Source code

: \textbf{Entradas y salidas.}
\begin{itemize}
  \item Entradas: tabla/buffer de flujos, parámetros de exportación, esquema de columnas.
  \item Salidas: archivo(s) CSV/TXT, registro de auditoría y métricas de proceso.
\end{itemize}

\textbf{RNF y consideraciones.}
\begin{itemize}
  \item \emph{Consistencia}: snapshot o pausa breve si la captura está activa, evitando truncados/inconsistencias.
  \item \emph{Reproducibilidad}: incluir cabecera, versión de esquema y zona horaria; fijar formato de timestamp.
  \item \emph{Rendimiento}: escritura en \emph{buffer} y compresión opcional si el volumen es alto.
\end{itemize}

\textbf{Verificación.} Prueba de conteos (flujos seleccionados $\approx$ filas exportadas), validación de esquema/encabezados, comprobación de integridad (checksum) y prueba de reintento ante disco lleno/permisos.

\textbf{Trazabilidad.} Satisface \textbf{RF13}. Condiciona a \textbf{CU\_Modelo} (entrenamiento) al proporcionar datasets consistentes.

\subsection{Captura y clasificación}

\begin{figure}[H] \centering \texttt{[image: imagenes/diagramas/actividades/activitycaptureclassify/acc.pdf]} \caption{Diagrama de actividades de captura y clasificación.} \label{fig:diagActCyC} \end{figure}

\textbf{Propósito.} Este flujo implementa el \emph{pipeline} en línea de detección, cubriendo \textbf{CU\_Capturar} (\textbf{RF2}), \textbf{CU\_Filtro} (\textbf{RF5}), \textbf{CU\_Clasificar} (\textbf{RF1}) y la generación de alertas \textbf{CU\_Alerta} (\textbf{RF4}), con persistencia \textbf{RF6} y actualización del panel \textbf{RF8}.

**Work required**
A word-for-word copy of all the material is the required answer.

**Written response**
Source code

: \textbf{Entradas y salidas.}
\begin{itemize}
  \item Entradas: tabla/buffer de flujos, parámetros de exportación, esquema de columnas.
  \item Salidas: archivo(s) CSV/TXT, registro de auditoría y métricas de proceso.
\end{itemize}

\textbf{RNF y consideraciones.}
\begin{itemize}
  \item \emph{Consistencia}: snapshot o pausa breve si la captura está activa, evitando truncados/inconsistencias.
  \item \emph{Reproducibilidad}: incluir cabecera, versión de esquema y zona horaria; fijar formato de timestamp.
  \item \emph{Rendimiento}: escritura en \emph{buffer} y compresión opcional si el volumen es alto.
\end{itemize}

\textbf{Verificación.} Prueba de conteos (flujos seleccionados $\approx$ filas exportadas), validación de esquema/encabezados, comprobación de integridad (checksum) y prueba de reintento ante disco lleno/permisos.

\textbf{Trazabilidad.} Satisface \textbf{RF13}. Condiciona a \textbf{CU\_Modelo} (entrenamiento) al proporcionar datasets consistentes.

\subsection{Captura y clasificación}

\begin{figure}[H] \centering \texttt{[image: imagenes/diagramas/actividades/activitycaptureclassify/acc.pdf]} \caption{Diagrama de actividades de captura y clasificación.} \label{fig:diagActCyC} \end{figure}

\textbf{Propósito.} Este flujo implementa el \emph{pipeline} en línea de detección, cubriendo \textbf{CU\_Capturar} (\textbf{RF2}), \textbf{CU\_Filtro} (\textbf{RF5}), \textbf{CU\_Clasificar} (\textbf{RF1}) y la generación de alertas \textbf{CU\_Alerta} (\textbf{RF4}), con persistencia \textbf{RF6} y actualización del panel \textbf{RF8}.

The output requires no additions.